Verder tonen ze een duidelijke voorkeur voor de veengronden, de hogere zandgronden worden alleen bezet als de populatie omvangrijk is.
In de duinstreek was de soort ook voor de Sahel-droogte schaars, Verkerk (1968) noemt voor de regio Egmond nul tot drie.
Rietzangers overwinteren in de Sahel en de soort is sterk afgenomen tijdens de jaren met een neerslagtekort, eind jaren tachtig en begin negentig.
Recent is de Sahel weer natter, met 2010-2011 als duidelijk piek in de BMP-index; andere Sahel-migranten zoals Grasmus en Gekraagde Roodstaart waren in 2010-2011 ook talrijker dan ooit.
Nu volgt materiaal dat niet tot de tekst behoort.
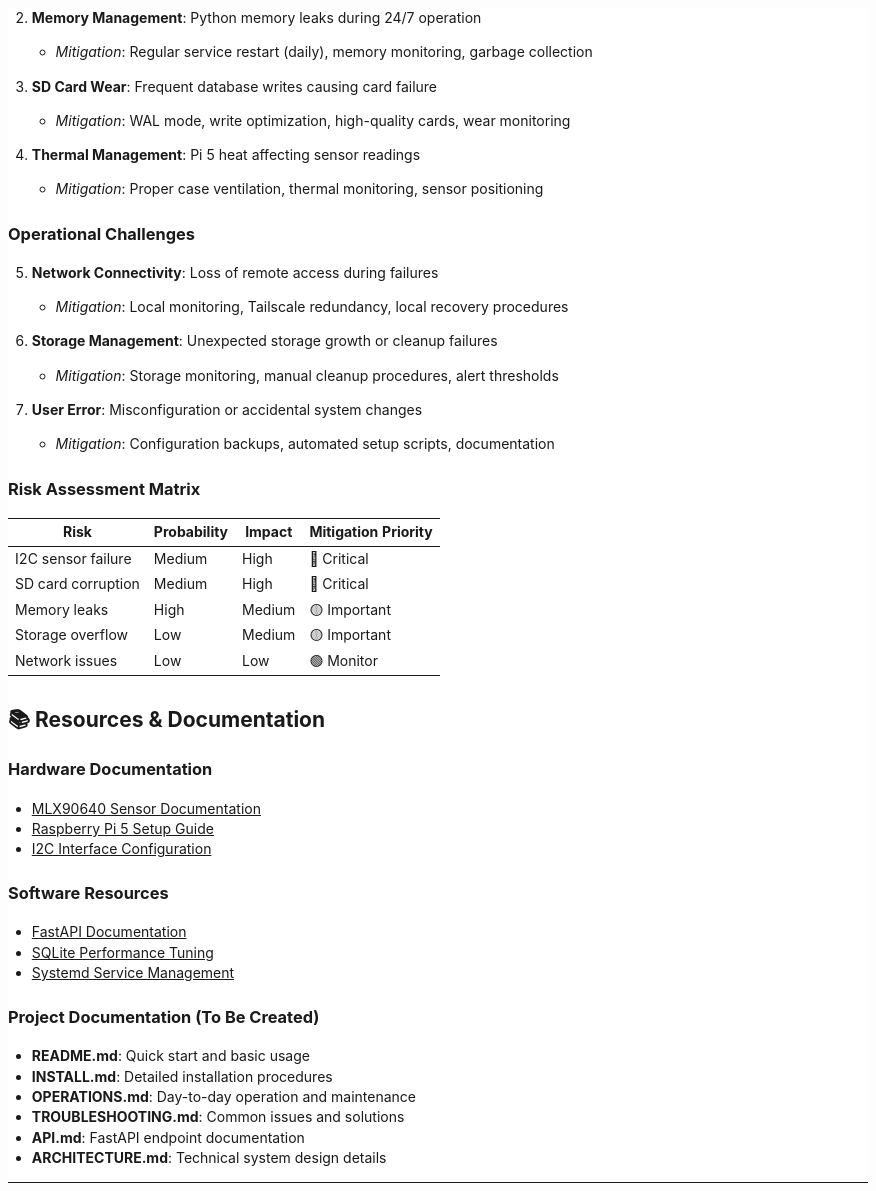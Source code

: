 2. **Memory Management**: Python memory leaks during 24/7 operation  
   - *Mitigation*: Regular service restart (daily), memory monitoring, garbage collection
   
3. **SD Card Wear**: Frequent database writes causing card failure
   - *Mitigation*: WAL mode, write optimization, high-quality cards, wear monitoring
   
4. **Thermal Management**: Pi 5 heat affecting sensor readings
   - *Mitigation*: Proper case ventilation, thermal monitoring, sensor positioning

### **Operational Challenges**
5. **Network Connectivity**: Loss of remote access during failures
   - *Mitigation*: Local monitoring, Tailscale redundancy, local recovery procedures
   
6. **Storage Management**: Unexpected storage growth or cleanup failures
   - *Mitigation*: Storage monitoring, manual cleanup procedures, alert thresholds
   
7. **User Error**: Misconfiguration or accidental system changes
   - *Mitigation*: Configuration backups, automated setup scripts, documentation

### **Risk Assessment Matrix**
| Risk | Probability | Impact | Mitigation Priority |
|------|-------------|--------|-------------------|
| I2C sensor failure | Medium | High | 🔴 Critical |
| SD card corruption | Medium | High | 🔴 Critical |
| Memory leaks | High | Medium | 🟡 Important |
| Storage overflow | Low | Medium | 🟡 Important |
| Network issues | Low | Low | 🟢 Monitor |

## 📚 Resources & Documentation

### **Hardware Documentation**
- [MLX90640 Sensor Documentation](https://github.com/pimoroni/mlx90640-library)
- [Raspberry Pi 5 Setup Guide](https://www.raspberrypi.org/documentation/)
- [I2C Interface Configuration](https://www.raspberrypi.org/documentation/configuration/raspi-config.md)

### **Software Resources**
- [FastAPI Documentation](https://fastapi.tiangolo.com/)
- [SQLite Performance Tuning](https://www.sqlite.org/pragma.html)
- [Systemd Service Management](https://www.freedesktop.org/software/systemd/man/systemd.service.html)

### **Project Documentation** (To Be Created)
- **README.md**: Quick start and basic usage
- **INSTALL.md**: Detailed installation procedures
- **OPERATIONS.md**: Day-to-day operation and maintenance
- **TROUBLESHOOTING.md**: Common issues and solutions
- **API.md**: FastAPI endpoint documentation
- **ARCHITECTURE.md**: Technical system design details

---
Het voorkomen in de duinstreek is grotendeels afhankelijk van de overwinteringsomstandigheden en minder van gebieds-eigen ontwikkelingen.
In het NZPK zijn de kleine aantallen gestaag gestegen sinds de start van de karteringen, in overeenkomst met de landelijk trend. In het NHD is de soort ook talrijker geworden, maar alleen in het zuiden.
Daar zijn in het noorden de recente vestigingen weer verlaten, mogelijk door overbegrazing door het vee, de soort broedt er nu alleen in de grotendeels onbegraasde infiltratiegebieden.
De te verwachten vernatting alhier, in de duinen, zal deze soort waarschijnlijk ten goede komen, mits de begrazingsdruk niet te hoog is.
De grote grazers hebben namelijk een voorkeur voor rietscheuten en moerasvegetaties met weinig riet, zoals in Wimmenum (NHD),
lijken niet aantrekkelijk voor Rietzangers.